On Mon, 2006-01-09 at 22:01 +0100, Georg Baum wrote:
> Am Montag, 9. Januar 2006 09:02 schrieb Lars Gullik Bjønnes:
> > Martin Vermeer <[EMAIL PROTECTED]> writes:
> > | Does this mean the patch can go in for 1.4.0? Or not? It fixes a
> > | regression.
> > 
> > Now I am a bit lost...
> > What regresssion?
> 
> The on-screen fonts of nested environments are correct in 1.3, but can be 
> wrong in 1.4. See the test case at 
> http://bugzilla.lyx.org/show_bug.cgi?id=2015
> 
> I don't understand at all why this bug creates such a huge discussion. 
> Martin found the reason for the bug, the problem is well understood, 
> there are several possibilities to fix it (exploit the ParagrphList == 
> std::vector<Paragraph> identity or not), now only one solution has to be 
> chosen. IMHO it does not matter at all if the fix makes LyX slower. 
> Correctness is more important than speed (of course speed can be a reason 
> to choose among the possible fixes that were presented).
> 
> > (I obviously have to fire up bugzilla.)
> 
> Yes.
> 
> 
> Georg


The problem seems to be that neither Lars nor Jean-Marc have the
personal resources to spare to keep track of everything that is going on
around patches and bug fixing.

This is not a problem of the freeze, though it tends to make things
worse as they become the bottleneck.

In any free software project, there has to be a group of "senior
developers" taking these critical decisions. For LyX that is Lars and
Jean-Marc. Requirements are fluency in C++ and the half-dozen "little
languages" (LaTeX, Python, bash, gettext, boost...), but more
importantly, ability to manage a largish project, and to see the big
picture. You don't get that if you haven't been along for a number of
years.

Unfortunately we lost Angus for this. Unfortunately also, senior
developers tend to be older people (as in: not students anymore) with
lots of other obligations and responsibilities. Being competent does
that to people ;-)

As we are all doing this in our spare time, we should use all the help
we can get, especially from automating things. We are using Bugzilla to
keep track of bugs (and of their fixes, though it isn't very good at
that). Often when somebody reports a bug, or a fix, he is told "put in
in Bugzilla, so it isn't forgotten". What happens of course is that
rather often it *is* forgotten there, and falls by the wayside when
after three re-posts and two reminders on the list, still nobody gives
the go-ahead, or even sensible critique. 

I am sure we lost promising contributors due to this "wet cloth"
experience.
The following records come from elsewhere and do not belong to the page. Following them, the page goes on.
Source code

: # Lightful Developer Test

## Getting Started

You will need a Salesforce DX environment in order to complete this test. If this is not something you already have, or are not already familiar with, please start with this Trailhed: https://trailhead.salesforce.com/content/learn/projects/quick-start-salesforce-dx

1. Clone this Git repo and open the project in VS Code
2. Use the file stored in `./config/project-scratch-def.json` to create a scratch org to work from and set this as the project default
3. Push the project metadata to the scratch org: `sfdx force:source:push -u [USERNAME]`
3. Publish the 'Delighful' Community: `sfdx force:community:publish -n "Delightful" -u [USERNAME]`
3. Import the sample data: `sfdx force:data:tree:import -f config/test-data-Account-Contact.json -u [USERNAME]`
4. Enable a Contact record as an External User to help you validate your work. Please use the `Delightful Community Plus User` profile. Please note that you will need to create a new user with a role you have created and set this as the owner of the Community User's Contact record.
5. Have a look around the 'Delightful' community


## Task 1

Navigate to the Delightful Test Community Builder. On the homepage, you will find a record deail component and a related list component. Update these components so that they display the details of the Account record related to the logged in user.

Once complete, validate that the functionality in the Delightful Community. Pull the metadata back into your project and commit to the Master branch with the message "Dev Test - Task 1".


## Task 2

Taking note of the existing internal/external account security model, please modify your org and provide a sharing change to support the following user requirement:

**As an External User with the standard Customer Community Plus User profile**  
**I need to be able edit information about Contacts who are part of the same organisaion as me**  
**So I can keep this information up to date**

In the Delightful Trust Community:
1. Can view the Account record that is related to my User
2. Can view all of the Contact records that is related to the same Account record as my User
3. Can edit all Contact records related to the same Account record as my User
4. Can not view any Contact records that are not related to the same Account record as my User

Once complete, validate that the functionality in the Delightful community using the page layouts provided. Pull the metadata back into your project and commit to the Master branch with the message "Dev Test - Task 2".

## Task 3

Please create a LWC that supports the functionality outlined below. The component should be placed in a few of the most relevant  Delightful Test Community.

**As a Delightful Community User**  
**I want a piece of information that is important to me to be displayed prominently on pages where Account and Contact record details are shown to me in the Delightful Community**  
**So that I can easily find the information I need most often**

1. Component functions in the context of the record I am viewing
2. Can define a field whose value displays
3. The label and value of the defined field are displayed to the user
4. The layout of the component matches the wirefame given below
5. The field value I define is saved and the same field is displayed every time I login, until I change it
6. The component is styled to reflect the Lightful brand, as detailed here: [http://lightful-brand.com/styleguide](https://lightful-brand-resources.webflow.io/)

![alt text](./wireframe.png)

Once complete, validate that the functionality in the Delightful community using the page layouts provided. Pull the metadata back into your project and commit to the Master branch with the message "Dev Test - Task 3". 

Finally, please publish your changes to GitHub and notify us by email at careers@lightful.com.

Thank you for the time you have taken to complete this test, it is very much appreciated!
If it doesn't put me off, it is because I am a bonehead...

After this negativity, a proposal to improve things: 

1) Use the WHINE feature of Bugzilla. You can make it whine
periodically, e.g., once a week, to specified users. I propose we create
a user account for this, and make this account .forward to
[EMAIL PROTECTED]

2) The whine mail sent out once a week to the list should contain a
shortlist of unfixed bugs for the next release, displaying HTML links
and, most importantly, the KEYWORDS field.

3) Users placing their bugs and fixes in Bugzilla should remember to add
the word PATCH to the Keywords field, if a patch is available.

(In other words, more or less what Georg did in another post, but
automatically. And what Michael did earlier.)

I don't think that a single digest mail every week to the list is too
much, and it helps us keep track of things and focus the mind.

Does this sound like an idea?

- Martin

PS. Bugzilla's disk seems to be full.